What you will do: Show each line of the entries below in which the word "docs" appears.

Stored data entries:
+---+

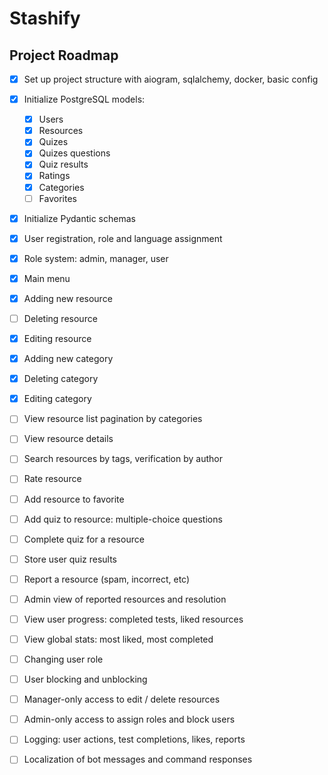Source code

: # Stashify

## Project Roadmap

- [x] Set up project structure with aiogram, sqlalchemy, docker, basic config
- [x] Initialize PostgreSQL models: 
	- [x] Users
	- [x] Resources
	- [x] Quizes
	- [x] Quizes questions
	- [x] Quiz results
	- [x] Ratings
	- [x] Categories
	- [ ] Favorites
- [x] Initialize Pydantic schemas

- [x] User registration, role and language assignment 
- [x] Role system: admin, manager, user 

- [x] Main menu
- [x] Adding new resource
- [ ] Deleting resource
- [x] Editing resource
- [x] Adding new category
- [x] Deleting category
- [x] Editing category
- [ ] View resource list pagination by categories
- [ ] View resource details
- [ ] Search resources by tags, verification by author
- [ ] Rate resource
- [ ] Add resource to favorite

- [ ] Add quiz to resource: multiple-choice questions
- [ ] Complete quiz for a resource
- [ ] Store user quiz results

- [ ] Report a resource (spam, incorrect, etc)
- [ ] Admin view of reported resources and resolution

- [ ] View user progress: completed tests, liked resources
- [ ] View global stats: most liked, most completed

- [ ] Changing user role
- [ ] User blocking and unblocking 

- [ ] Manager-only access to edit / delete resources
- [ ] Admin-only access to assign roles and block users

- [ ] Logging: user actions, test completions, likes, reports

- [ ] Localization of bot messages and command responses
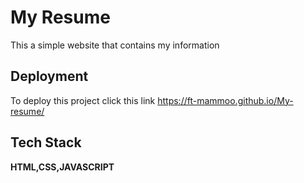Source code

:
# My Resume

This a simple website that contains my information
## Deployment

To deploy this project click this link
https://ft-mammoo.github.io/My-resume/


## Tech Stack

**HTML,CSS,JAVASCRIPT**

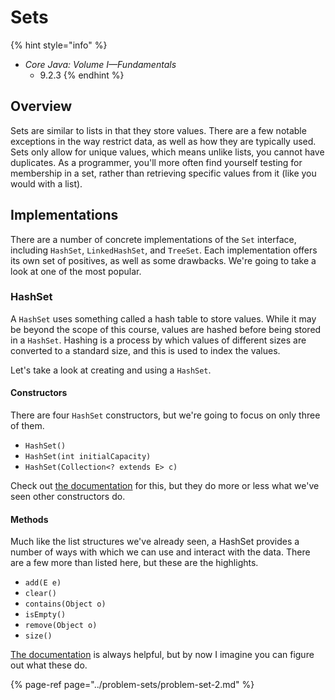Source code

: # Sets

{% hint style="info" %}
* _Core Java: Volume I—Fundamentals_
  * 9.2.3
{% endhint %}

## Overview

Sets are similar to lists in that they store values. There are a few notable exceptions in the way restrict data, as well as how they are typically used. Sets only allow for unique values, which means unlike lists, you cannot have duplicates. As a programmer, you'll more often find yourself testing for membership in a set, rather than retrieving specific values from it \(like you would with a list\).

## Implementations

There are a number of concrete implementations of the `Set` interface, including `HashSet`, `LinkedHashSet`, and `TreeSet`. Each implementation offers its own set of positives, as well as some drawbacks. We're going to take a look at one of the most popular.

### HashSet

A `HashSet` uses something called a hash table to store values. While it may be beyond the scope of this course, values are hashed before being stored in a `HashSet`. Hashing is a process by which values of different sizes are converted to a standard size, and this is used to index the values.

Let's take a look at creating and using a `HashSet`.

#### Constructors

There are four `HashSet` constructors, but we're going to focus on only three of them.

* `HashSet()`
* `HashSet(int initialCapacity)`
* `HashSet(Collection<? extends E> c)`

Check out [the documentation](https://docs.oracle.com/en/java/javase/11/docs/api/java.base/java/util/HashSet.html) for this, but they do more or less what we've seen other constructors do.

#### Methods

Much like the list structures we've already seen, a HashSet provides a number of ways with which we can use and interact with the data. There are a few more than listed here, but these are the highlights.

* `add(E e)`
* `clear()`
* `contains(Object o)`
* `isEmpty()`
* `remove(Object o)`
* `size()`

[The documentation](https://docs.oracle.com/en/java/javase/11/docs/api/java.base/java/util/HashSet.html) is always helpful, but by now I imagine you can figure out what these do.

{% page-ref page="../problem-sets/problem-set-2.md" %}

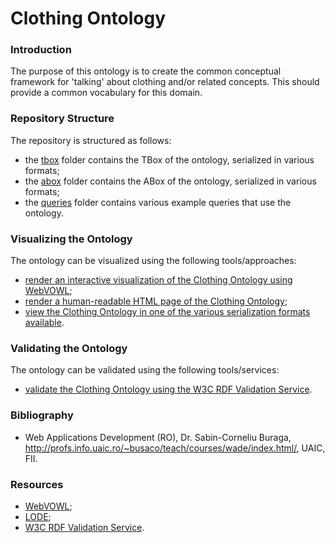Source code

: # Clothing Ontology

### Introduction
The purpose of this ontology is to create the common conceptual framework for 'talking' about clothing and/or related concepts. This should provide a common vocabulary for this domain.

### Repository Structure
The repository is structured as follows:
* the [tbox](https://github.com/danielamariei/clothing-ontology/blob/master/tbox/) folder contains the TBox of the ontology, serialized in various formats;
* the [abox](https://github.com/danielamariei/clothing-ontology/blob/master/abox/) folder contains the ABox of the ontology, serialized in various formats;
* the [queries](https://github.com/danielamariei/clothing-ontology/blob/master/queries/) folder contains various example queries that use the ontology.

### Visualizing the Ontology
The ontology can be visualized using the following tools/approaches:
* [render an interactive visualization of the Clothing Ontology using WebVOWL](http://visualdataweb.de/webvowl/#iri=https://raw.githubusercontent.com/danielamariei/clothing-ontology/master/tbox/clothing-ontology.ttl);
* [render a human-readable HTML page of the Clothing Ontology](http://www.essepuntato.it/lode/closure/reasoner/https://raw.githubusercontent.com/danielamariei/clothing-ontology/master/tbox/clothing-ontology.ttl);
* [view the Clothing Ontology in one of the various serialization formats available](https://github.com/danielamariei/clothing-ontology/blob/master/tbox/).

### Validating the Ontology
The ontology can be validated using the following tools/services:
* [validate the Clothing Ontology using the W3C RDF Validation Service](https://www.w3.org/RDF/Validator/rdfval?URI=https%3A%2F%2Fraw.githubusercontent.com%2Fdanielamariei%2Fclothing-ontology%2Fmaster%2Ftbox%2Fclothing-ontology.rdf.xml&PARSE=Parse+URI%3A+&TRIPLES_AND_GRAPH=PRINT_BOTH&FORMAT=PNG_EMBED).

### Bibliography
* Web Applications Development (RO), Dr. Sabin-Corneliu Buraga, http://profs.info.uaic.ro/~busaco/teach/courses/wade/index.html/, UAIC, FII.

### Resources
* [WebVOWL](http://vowl.visualdataweb.org/webvowl.html);
* [LODE](http://www.essepuntato.it/lode);
* [W3C RDF Validation Service](https://www.w3.org/RDF/Validator/).
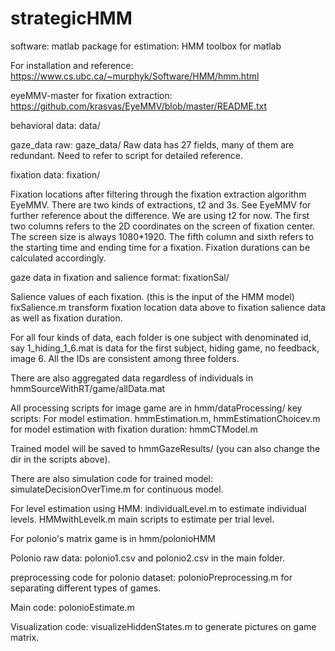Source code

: # strategicHMM
software: matlab
package for estimation:
HMM toolbox for matlab

For installation and reference:
https://www.cs.ubc.ca/~murphyk/Software/HMM/hmm.html

eyeMMV-master for fixation extraction: 
https://github.com/krasvas/EyeMMV/blob/master/README.txt

behavioral data: data/

gaze_data raw: gaze_data/
Raw data has 27 fields, many of them are redundant. Need to refer to script for detailed reference.

fixation data: fixation/

Fixation locations after filtering through the fixation extraction algorithm EyeMMV.
There are two kinds of extractions, t2 and 3s. See EyeMMV for further reference about the difference. We are using t2 for now. The first two columns refers to the 2D coordinates on the screen of fixation center. The screen size is always 1080*1920. The fifth column and sixth refers to the starting time and ending time for a fixation. Fixation durations can be calculated accordingly.

gaze data in fixation and salience format: fixationSal/

Salience values of each fixation. (this is the input of the HMM model)
fixSalience.m transform fixation location data above to fixation salience data as well as fixation duration. 

For all four kinds of data, each folder is one subject with denominated id, say 1_hiding_1_6.mat is data for the first subject, hiding game, no feedback, image 6. All the IDs are consistent among three folders. 

There are also aggregated data regardless of individuals in hmmSourceWithRT/game/allData.mat

All processing scripts for image game are in hmm/dataProcessing/
key scripts: For model estimation. hmmEstimation.m, hmmEstimationChoicev.m 
for model estimation with fixation duration:
hmmCTModel.m

Trained model will be saved to hmmGazeResults/ (you can also change the dir in the scripts above).

There are also simulation code for trained model:
simulateDecisionOverTime.m for continuous model.

For level estimation using HMM:
individualLevel.m to estimate individual levels.
HMMwithLevelk.m main scripts to estimate per trial level.

For polonio's matrix game is in hmm/polonioHMM

Polonio raw data: polonio1.csv and polonio2.csv in the main folder.

preprocessing code for polonio dataset: polonioPreprocessing.m for separating different types of games.

Main code: polonioEstimate.m

Visualization code: visualizeHiddenStates.m to generate pictures on game matrix.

+---+

Solution for this task:
Check out [the documentation](https://docs.oracle.com/en/java/javase/11/docs/api/java.base/java/util/HashSet.html) for this, but they do more or less what we've seen other constructors do.
[The documentation](https://docs.oracle.com/en/java/javase/11/docs/api/java.base/java/util/HashSet.html) is always helpful, but by now I imagine you can figure out what these do.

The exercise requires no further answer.